Satellite Safe Margin: Fast solutions for Conjunction Analysis
Ricardo N. Ferreira, Marta Guimarães, Cláudia Soares
TL;DR
The paper addresses conjunction analysis under ellipsoidal uncertainty by introducing the margin, the smallest possible distance between two objects given their Gaussian position uncertainties. It provides two fast optimization-based solutions: a centralized Frank-Wolfe method and a distributed Fast Iterative Shrinkage-Thresholding Algorithm (FISTA) to compute the margin without sharing sensitive covariances. Across extensive experiments on real CDM data, the methods achieve high accuracy (FW up to 0.8 m, FISTA up to 0.2 m) and substantial speed advantages over a CVXPY ground truth, while highlighting that the classical Rimon-Boyd approach can suffer large errors due to non-normal matrices.

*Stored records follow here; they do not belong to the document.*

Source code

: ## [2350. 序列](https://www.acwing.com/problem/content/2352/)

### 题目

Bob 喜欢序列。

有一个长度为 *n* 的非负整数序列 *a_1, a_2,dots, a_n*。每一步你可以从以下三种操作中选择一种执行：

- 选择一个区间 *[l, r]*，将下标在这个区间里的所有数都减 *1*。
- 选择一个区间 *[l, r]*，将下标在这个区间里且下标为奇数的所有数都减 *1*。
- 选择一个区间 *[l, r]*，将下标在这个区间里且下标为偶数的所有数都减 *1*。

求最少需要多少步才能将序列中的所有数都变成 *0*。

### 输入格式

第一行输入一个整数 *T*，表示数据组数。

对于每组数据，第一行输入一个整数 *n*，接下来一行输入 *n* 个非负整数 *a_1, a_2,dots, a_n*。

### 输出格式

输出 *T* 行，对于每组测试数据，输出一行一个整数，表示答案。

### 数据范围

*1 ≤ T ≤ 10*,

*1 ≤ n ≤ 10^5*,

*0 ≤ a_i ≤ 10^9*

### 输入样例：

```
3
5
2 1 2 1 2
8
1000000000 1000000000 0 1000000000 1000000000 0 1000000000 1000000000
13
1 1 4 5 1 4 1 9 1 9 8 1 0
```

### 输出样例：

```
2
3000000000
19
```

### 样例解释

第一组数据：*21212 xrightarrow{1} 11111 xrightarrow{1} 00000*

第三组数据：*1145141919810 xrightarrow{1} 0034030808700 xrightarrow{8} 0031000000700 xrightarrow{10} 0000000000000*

The margin offers a physically interpretable, complementary tool to miss distance and probability of collision for operator decision-making in conjunction assessment, enabling scalable, privacy-preserving collaboration and robust risk evaluation.
Abstract
The amount of debris in orbit has increased significantly over the years. With the recent growth of interest in space exploration, conjunction assessment has become a central issue. One important metric to evaluate conjunction risk is the miss distance. However, this metric does not intrinsically take into account uncertainty distributions. Some work has been developed to consider the uncertainty associated with the position of the orbiting objects, in particular, to know if these uncertainty distributions overlap (e.g., ellipsoids when considering Gaussian distributions). With this work, we present fast solutions to not only check if the ellipsoids overlap but to compute the distance between them, which we call margin. We present two fast solution methods for two different paradigms: when the best-known data from both objects can be centralized (e.g., debris-satellite conjunctions) and when the most precise covariances cannot be shared (conjunctions of satellites owned by different operators). Our methods are both accurate and fast, being able to process 15,000 conjunctions per minute with the centralized solution and approximately 490 conjunctions per minute with the distributed solution.